MOSCOW — An American-Israeli woman was pardoned on Wednesday, months after her severe punishment on charges of having a small amount of marijuana had made her an unwitting pawn in a geopolitical game.
The pardon, issued by President Vladimir V. Putin, came on the eve of a visit to Moscow by Prime Minister Benjamin Netanyahu of Israel. The two leaders are expected to talk about the Middle East plan proposed by President Trump this week.
The woman, Naama Issachar, was arrested in April after Russian officials said they found marijuana in her luggage during an airline stopover in Moscow while en route from India to Israel. The amount — 9.5 grams, about a third of an ounce — would normally result in no more than a month’s detention, a fine and deportation from Russia. The amount is within the legal limit in Israel.
But in October, a Russian court sentenced Ms. Issachar to seven and a half years in prison on drug possession and smuggling charges, and she was sent to a penal colony. Investigators said Ms. Issachar had admitted to possession, but she later said that the statement was given under pressure.
Israeli officials and Ms. Issachar’s relatives said that the Kremlin had linked her fate to that of Alexei Burkov, a Russian man being held in Israel while facing extradition to the United States on computer crime charges. Shortly after Ms. Issachar was sentenced, however, Israel went ahead with his extradition to the United States.
After Ms. Issachar’s case become a political issue in Israel, Mr. Netanyahu vowed to work for her freedom and raised the issue repeatedly in meetings and phone calls with Mr. Putin.
Little progress was made, however, before Mr. Putin came to Israel last week to attend an event marking the 75th anniversary of the liberation of the Auschwitz death camp. During the visit, the Russian president met with Ms. Issachar’s mother, Yaffa Issachar, and told her that “everything will be O.K.”

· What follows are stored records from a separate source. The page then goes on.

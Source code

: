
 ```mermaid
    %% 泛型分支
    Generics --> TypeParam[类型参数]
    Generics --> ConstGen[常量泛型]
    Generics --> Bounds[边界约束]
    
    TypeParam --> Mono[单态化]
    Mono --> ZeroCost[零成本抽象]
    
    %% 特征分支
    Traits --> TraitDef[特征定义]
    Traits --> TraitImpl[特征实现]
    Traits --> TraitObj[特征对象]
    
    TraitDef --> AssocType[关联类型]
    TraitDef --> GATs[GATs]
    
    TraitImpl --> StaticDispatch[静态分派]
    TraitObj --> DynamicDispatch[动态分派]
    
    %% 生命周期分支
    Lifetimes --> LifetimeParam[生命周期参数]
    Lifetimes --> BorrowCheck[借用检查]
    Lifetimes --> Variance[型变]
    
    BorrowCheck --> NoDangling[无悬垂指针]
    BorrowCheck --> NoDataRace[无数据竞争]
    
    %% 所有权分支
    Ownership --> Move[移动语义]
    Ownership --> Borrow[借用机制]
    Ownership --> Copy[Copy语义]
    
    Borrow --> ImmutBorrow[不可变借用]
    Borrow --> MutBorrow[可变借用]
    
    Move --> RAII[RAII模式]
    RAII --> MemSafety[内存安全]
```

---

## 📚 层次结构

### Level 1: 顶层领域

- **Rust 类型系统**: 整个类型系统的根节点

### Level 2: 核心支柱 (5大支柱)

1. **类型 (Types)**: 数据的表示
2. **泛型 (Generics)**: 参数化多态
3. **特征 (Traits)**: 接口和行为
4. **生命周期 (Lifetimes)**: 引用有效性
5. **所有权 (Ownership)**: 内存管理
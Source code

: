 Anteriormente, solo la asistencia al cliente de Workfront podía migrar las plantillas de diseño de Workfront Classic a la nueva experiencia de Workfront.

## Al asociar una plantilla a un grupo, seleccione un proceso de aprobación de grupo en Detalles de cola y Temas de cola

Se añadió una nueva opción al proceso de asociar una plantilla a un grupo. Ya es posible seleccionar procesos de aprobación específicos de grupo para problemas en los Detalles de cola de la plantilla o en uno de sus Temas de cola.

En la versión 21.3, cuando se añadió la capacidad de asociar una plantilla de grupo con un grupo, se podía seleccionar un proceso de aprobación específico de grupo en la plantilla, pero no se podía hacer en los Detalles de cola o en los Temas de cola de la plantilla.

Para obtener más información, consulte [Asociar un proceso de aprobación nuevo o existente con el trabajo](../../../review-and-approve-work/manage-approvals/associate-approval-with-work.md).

Mr. Putin’s visit coincided with Israel’s decision to hand over to Russia the ownership of an important religious building in central Jerusalem, which once belonged to the Russian Orthodox Church.
In his decree, Mr. Putin portrayed the pardon as a gesture of good will “guided by the principles of humanity.”
Mr. Netanyahu thanked the Russian leader in a statement that called the Trump plan “the deal of the century.”
Ms. Issachar, who was born in New Jersey but lives in Israel, was still being held late Wednesday, though officials said they expected her to be freed on Thursday. Her release is likely to help Mr. Netanyahu’s chances in Israel’s March 2 election.